The future of the movement

Schools face many challenges right now, including widespread COVID learning loss, teacher shortages, and persistent budget cuts, along with clashes over so-called critical race theory and right-wing attacks on the very notion of public education.

As thrilled as he is about the growing popularity of community schools, Jose Muñoz has concerns that success could make the movement a target in such heated debates. To date, community schools have won support from both sides of the political aisle. But now that the concept is being promoted by the Biden administration and by Gov. Gavin Newsom, a high-profile blue state governor, Muñoz is afraid that could change. He’s already seen some backlash in right-wing media.

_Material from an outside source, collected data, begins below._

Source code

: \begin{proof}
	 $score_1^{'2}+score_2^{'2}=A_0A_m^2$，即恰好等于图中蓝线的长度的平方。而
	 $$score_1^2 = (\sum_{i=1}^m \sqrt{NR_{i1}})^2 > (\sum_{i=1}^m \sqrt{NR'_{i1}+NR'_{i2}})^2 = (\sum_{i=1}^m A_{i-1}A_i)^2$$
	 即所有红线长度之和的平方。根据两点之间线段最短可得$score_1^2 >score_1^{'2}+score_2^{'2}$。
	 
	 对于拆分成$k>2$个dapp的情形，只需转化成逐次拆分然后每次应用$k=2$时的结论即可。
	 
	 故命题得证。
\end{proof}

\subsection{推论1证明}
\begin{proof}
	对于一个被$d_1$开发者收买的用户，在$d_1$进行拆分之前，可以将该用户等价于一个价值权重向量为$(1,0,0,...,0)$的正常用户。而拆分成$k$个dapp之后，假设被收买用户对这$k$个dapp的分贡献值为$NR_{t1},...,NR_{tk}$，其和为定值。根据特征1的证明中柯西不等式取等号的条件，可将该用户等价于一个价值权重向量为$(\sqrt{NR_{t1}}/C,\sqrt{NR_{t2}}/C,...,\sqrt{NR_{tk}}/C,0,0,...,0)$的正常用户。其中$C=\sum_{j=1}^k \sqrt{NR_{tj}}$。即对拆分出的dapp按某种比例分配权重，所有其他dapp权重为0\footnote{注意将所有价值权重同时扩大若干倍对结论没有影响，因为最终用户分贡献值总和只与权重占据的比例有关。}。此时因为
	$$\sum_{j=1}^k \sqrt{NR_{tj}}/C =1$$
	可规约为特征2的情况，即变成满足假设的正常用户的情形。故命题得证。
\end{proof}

“For all of us who’ve been doing this for years, this is nonpartisan work,” Muñoz said. “Now, we have to think of it as bipartisan work. But this isn’t about politics. It’s about students being safe, supported and successful. It’s about communities that are belonging together and working together and thriving together.”

Jeannie Oakes outlined some of the ways philanthropy can play an ongoing role in supporting the movement. “Philanthropy can continue to support individual schools and lift up sites that are real exemplars of practice,” she said. “It’s so important for people to be able to see good examples of this work. And funders can, like Ballmer, support us in efforts to strengthen the field and think about how to scale this. Philanthropy can also play an important role by continuing to focus on the science of learning and development and addressing the whole child — to advance those bigger ideas that drive practice.” 

The Stuart Foundation’s Sophie Fanelli agreed, adding that foundations can strengthen the community school movement by funding advocacy and organizing, developing and expanding the range of research and data on community schools, and underwriting professional development for educators.

“There is absolutely a role for philanthropy right now,” she told IP. “This is not a ‘new’ reform or program — it is a proven strategy, but deep transformation will take time.”